## 🧱 Data Preprocess

To save GPU memory, we precompute text embeddings and VAE latents to eliminate the need to load the text encoder and VAE during training.


We provide a sample dataset to help you get started. Download the source media using the following command:
```bash
python scripts/huggingface/download_hf.py --repo_id=FastVideo/Image-Vid-Finetune-Src --local_dir=data/Image-Vid-Finetune-Src --repo_type=dataset
```
To preprocess the dataset for fine-tuning or distillation, run:
```
bash scripts/preprocess/preprocess_mochi_data.sh # for mochi
bash scripts/preprocess/preprocess_hunyuan_data.sh # for hunyuan
```

The preprocessed dataset will be stored in `Image-Vid-Finetune-Mochi` or `Image-Vid-Finetune-HunYuan` correspondingly.

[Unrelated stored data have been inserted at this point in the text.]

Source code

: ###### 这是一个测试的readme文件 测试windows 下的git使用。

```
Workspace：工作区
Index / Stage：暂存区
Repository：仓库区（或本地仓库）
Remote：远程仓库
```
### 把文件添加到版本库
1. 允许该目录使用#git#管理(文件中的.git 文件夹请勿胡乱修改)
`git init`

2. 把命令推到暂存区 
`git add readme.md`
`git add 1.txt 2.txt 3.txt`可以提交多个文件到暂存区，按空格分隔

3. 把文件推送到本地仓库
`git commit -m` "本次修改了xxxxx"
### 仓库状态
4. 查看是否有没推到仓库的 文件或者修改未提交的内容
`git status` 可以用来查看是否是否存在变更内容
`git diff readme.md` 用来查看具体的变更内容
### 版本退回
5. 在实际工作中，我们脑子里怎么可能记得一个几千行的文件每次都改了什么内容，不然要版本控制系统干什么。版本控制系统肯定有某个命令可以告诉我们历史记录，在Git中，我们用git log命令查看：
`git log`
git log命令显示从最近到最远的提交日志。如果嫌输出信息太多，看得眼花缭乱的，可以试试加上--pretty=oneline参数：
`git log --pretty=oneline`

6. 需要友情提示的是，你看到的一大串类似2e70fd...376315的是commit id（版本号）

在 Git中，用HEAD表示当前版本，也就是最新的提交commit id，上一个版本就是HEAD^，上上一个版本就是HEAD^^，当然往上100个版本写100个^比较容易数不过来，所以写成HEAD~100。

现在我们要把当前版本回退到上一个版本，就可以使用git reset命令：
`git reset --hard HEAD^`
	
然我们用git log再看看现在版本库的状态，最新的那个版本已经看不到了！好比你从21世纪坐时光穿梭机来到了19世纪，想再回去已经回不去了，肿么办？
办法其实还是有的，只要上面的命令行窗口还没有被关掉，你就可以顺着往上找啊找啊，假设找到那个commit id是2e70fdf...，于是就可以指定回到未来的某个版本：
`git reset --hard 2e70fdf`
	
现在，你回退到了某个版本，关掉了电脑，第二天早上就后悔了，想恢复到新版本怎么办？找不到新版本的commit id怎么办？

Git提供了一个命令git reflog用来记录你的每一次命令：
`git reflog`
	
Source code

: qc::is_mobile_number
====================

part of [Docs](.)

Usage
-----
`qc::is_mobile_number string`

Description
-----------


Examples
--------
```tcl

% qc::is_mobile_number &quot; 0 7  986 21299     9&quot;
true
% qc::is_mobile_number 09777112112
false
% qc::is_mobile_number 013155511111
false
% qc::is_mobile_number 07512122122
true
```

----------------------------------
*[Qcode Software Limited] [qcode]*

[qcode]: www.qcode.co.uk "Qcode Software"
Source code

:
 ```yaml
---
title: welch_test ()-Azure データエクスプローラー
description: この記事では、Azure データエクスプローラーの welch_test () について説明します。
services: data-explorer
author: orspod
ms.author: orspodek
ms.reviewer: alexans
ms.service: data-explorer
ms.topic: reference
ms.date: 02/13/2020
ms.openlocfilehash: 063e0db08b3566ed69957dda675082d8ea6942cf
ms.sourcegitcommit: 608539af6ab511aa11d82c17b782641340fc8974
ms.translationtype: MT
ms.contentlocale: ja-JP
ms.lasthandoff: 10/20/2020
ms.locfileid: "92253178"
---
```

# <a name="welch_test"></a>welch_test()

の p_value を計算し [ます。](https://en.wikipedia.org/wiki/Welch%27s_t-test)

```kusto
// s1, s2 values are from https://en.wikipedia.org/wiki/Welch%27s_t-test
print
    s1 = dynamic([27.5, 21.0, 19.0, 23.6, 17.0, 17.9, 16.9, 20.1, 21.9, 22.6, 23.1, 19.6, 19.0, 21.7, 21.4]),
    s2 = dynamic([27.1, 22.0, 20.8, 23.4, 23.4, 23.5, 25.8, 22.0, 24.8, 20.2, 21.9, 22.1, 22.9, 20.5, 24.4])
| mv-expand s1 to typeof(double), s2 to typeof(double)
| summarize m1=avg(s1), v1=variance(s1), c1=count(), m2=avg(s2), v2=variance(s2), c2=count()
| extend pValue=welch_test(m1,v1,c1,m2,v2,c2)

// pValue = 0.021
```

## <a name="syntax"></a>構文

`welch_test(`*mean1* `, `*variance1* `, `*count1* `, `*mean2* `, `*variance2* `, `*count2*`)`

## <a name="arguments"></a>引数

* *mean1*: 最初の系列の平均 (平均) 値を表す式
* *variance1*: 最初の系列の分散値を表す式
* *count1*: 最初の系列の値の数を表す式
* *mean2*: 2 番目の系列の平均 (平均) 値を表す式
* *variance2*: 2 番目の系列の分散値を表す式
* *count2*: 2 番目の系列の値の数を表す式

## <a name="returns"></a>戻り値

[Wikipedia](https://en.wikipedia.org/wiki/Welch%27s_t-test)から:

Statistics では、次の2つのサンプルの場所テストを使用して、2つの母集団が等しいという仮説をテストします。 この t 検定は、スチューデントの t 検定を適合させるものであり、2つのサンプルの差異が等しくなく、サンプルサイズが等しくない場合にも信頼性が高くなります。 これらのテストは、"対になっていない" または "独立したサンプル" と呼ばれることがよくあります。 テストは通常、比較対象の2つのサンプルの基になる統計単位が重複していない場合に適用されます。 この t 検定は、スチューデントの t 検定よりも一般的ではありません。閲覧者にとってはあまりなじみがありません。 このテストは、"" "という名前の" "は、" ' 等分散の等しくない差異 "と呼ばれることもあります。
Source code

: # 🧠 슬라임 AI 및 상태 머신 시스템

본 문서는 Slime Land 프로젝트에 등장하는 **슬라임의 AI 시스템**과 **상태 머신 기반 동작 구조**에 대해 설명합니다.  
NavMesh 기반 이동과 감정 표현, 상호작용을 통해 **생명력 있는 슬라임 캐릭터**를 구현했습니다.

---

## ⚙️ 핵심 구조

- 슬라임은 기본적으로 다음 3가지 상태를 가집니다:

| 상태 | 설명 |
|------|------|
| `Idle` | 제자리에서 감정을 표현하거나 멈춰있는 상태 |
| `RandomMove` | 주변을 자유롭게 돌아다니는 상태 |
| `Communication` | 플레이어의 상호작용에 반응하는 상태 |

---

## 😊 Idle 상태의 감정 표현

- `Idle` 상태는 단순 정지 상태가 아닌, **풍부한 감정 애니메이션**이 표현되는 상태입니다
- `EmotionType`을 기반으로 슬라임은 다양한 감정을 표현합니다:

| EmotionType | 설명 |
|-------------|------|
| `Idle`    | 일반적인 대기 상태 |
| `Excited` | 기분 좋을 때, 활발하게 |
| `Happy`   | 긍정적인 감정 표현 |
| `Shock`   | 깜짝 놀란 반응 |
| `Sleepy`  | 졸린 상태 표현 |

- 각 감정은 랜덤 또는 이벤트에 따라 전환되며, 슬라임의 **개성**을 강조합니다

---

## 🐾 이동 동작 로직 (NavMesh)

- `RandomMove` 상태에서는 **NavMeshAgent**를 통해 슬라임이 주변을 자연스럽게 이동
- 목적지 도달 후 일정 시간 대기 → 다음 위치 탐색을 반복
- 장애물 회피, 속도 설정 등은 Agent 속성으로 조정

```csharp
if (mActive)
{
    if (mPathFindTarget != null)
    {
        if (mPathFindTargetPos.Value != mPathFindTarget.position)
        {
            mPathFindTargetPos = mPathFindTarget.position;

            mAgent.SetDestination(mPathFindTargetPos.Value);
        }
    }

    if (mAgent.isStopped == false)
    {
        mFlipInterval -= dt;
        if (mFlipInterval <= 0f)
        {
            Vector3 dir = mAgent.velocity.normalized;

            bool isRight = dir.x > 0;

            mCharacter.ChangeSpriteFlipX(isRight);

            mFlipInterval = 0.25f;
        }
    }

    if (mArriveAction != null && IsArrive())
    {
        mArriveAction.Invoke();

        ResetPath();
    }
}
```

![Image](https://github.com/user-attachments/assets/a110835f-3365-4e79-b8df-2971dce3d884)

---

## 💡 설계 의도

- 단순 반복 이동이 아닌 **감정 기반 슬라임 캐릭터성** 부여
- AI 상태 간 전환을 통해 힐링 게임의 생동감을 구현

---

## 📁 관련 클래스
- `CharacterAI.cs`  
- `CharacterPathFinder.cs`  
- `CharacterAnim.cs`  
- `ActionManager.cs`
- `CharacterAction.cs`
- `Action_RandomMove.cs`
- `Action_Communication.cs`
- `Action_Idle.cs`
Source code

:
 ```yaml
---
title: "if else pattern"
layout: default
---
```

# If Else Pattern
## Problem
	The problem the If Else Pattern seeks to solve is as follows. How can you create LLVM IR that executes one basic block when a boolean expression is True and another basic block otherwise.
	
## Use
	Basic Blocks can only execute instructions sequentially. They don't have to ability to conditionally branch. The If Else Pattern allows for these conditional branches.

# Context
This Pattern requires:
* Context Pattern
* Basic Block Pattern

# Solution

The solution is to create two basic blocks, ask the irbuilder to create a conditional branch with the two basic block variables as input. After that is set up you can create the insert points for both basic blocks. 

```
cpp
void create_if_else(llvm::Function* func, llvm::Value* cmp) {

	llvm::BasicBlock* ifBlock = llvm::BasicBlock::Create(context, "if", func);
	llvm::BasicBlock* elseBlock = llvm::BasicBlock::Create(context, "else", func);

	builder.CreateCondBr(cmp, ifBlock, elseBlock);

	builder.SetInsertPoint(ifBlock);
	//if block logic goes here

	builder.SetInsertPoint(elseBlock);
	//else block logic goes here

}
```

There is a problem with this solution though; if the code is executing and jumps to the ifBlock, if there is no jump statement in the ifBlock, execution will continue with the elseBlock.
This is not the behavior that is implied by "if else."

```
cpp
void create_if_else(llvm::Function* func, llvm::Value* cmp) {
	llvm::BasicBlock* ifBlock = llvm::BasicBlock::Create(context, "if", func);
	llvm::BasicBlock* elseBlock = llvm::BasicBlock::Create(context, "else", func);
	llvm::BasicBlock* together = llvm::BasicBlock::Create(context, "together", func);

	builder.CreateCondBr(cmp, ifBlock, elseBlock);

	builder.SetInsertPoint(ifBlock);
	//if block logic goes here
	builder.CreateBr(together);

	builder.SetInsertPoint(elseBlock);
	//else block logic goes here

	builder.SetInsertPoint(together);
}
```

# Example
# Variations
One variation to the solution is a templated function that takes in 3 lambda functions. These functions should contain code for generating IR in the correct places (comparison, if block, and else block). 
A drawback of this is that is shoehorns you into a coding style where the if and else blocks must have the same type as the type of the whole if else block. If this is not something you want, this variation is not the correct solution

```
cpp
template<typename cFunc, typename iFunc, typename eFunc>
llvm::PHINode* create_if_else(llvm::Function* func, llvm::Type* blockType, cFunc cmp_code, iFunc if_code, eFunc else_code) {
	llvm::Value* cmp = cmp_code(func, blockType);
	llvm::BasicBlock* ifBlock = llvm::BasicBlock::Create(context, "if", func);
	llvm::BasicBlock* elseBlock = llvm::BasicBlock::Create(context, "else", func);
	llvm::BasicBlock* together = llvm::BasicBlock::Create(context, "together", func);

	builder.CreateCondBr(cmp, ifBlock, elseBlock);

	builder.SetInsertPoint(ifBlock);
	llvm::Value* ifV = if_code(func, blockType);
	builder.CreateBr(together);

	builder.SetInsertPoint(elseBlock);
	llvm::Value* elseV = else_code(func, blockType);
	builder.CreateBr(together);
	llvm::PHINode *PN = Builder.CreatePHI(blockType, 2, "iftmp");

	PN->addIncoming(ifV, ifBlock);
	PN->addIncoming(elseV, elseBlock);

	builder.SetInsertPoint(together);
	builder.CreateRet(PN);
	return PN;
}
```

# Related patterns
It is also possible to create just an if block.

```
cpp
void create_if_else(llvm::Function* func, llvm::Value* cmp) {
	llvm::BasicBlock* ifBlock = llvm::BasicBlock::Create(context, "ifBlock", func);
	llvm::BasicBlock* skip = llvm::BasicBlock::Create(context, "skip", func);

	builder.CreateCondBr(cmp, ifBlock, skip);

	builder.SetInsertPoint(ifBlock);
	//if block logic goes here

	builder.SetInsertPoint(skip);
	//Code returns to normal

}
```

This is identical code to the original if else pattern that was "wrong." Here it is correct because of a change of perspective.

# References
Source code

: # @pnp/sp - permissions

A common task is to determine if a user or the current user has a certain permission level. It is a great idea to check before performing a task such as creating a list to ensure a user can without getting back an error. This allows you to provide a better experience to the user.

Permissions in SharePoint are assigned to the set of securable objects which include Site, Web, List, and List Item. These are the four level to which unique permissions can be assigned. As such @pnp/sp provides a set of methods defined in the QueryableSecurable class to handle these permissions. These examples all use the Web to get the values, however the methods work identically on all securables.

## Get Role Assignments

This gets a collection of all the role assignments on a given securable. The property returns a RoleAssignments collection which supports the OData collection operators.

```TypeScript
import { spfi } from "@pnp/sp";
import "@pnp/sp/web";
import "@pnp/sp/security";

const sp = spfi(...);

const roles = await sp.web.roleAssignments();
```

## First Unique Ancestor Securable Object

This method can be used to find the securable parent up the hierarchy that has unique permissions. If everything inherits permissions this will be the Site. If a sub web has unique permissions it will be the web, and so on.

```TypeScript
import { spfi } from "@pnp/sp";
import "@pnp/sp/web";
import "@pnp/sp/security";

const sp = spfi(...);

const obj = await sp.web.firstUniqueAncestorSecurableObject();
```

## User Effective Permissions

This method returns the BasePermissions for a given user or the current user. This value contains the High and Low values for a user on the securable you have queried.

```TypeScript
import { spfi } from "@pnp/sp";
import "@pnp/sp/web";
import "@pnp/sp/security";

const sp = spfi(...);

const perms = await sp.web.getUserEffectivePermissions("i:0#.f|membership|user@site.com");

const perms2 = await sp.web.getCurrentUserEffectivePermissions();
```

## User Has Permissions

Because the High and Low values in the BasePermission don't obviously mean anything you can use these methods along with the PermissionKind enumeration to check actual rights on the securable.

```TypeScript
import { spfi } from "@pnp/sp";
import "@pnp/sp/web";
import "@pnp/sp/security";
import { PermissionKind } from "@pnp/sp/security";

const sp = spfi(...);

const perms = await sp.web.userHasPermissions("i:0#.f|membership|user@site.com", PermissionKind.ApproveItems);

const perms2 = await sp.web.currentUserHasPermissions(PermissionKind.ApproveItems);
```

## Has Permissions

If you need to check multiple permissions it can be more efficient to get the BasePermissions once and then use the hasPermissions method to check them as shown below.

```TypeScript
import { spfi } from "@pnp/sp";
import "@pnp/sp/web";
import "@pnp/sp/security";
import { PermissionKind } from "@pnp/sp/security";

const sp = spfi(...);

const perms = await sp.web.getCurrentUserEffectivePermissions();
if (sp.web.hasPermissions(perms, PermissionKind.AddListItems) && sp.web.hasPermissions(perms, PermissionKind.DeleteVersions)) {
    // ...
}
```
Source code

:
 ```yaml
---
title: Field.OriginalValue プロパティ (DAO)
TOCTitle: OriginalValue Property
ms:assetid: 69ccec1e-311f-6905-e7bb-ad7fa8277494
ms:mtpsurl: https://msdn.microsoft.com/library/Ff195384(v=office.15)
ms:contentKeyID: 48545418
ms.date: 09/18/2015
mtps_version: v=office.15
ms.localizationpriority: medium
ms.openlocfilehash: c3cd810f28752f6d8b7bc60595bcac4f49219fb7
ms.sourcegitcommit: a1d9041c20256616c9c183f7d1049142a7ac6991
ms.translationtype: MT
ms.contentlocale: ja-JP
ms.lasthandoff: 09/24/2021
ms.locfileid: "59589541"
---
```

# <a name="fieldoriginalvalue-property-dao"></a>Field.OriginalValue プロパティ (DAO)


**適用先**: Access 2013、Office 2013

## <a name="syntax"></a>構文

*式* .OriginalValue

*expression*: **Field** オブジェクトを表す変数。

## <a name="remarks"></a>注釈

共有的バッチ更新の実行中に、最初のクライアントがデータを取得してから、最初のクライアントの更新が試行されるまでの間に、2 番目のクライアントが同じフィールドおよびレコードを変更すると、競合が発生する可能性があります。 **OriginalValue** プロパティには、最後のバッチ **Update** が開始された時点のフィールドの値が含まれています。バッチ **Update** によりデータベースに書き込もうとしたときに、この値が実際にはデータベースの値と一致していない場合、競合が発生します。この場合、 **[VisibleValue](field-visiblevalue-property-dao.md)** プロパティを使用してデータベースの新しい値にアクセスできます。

### Process your own dataset

If you wish to create your own dataset for finetuning or distillation, please structure you video dataset in the following format:

path_to_dataset_folder/
├── media/
│   ├── 0.jpg
│   ├── 1.mp4
│   ├── 2.jpg
├── video2caption.json
└── merge.txt

Format the JSON file as a list, where each item represents a media source:

For image media,
```
{
    "path": "0.jpg",
    "cap": ["captions"]
}
```
For video media, 
```
{
    "path": "1.mp4",
    "resolution": {
      "width": 848,
      "height": 480
    },
    "fps": 30.0,
    "duration": 6.033333333333333,
    "cap": [
      "caption"
    ]
  }
```

Use a txt file (merge.txt) to contain the source folder for media and the JSON file for meta information:

```
path_to_media_source_foder,path_to_json_file
```

Adjust the `DATA_MERGE_PATH` and `OUTPUT_DIR` in `scripts/preprocess/preprocess_****_data.sh` accordingly and run:
```
bash scripts/preprocess/preprocess_****_data.sh
```
The preprocessed data will be put into the `OUTPUT_DIR` and the `videos2caption.json` can be used in finetune and distill scripts.